● **What you are asked to do**
Your answer must be the lines of the entries below, exactly as written, from the first line through the line containing "Consumo de Clasificaciones".

● **Listed entries**
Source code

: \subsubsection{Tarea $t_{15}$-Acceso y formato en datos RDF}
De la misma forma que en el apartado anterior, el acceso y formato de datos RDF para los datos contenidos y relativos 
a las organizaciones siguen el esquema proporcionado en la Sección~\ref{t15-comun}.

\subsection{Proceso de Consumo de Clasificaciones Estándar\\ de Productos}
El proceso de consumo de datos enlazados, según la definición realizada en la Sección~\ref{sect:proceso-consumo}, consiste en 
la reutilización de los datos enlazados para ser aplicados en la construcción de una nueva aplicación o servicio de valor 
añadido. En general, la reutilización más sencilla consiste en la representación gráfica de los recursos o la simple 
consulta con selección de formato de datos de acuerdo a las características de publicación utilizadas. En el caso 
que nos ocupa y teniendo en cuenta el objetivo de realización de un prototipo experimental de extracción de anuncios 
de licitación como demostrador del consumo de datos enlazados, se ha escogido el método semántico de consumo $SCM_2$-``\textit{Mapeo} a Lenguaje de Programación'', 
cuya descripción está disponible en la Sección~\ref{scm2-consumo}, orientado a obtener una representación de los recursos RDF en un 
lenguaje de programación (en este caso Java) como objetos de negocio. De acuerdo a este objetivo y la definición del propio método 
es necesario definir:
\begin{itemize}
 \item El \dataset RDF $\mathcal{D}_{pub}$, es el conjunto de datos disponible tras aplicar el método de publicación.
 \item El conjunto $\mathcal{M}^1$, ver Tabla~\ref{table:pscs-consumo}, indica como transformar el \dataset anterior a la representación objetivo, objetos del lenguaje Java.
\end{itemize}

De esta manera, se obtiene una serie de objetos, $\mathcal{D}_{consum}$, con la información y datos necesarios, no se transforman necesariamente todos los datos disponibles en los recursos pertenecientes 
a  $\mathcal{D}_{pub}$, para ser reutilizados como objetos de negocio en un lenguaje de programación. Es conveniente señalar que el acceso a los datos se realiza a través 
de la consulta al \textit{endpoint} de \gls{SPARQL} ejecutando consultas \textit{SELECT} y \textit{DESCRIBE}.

● **Task result**
Source code

: \subsubsection{Tarea $t_{15}$-Acceso y formato en datos RDF}
De la misma forma que en el apartado anterior, el acceso y formato de datos RDF para los datos contenidos y relativos 
a las organizaciones siguen el esquema proporcionado en la Sección~\ref{t15-comun}.

\subsection{Proceso de Consumo de Clasificaciones Estándar\\ de Productos}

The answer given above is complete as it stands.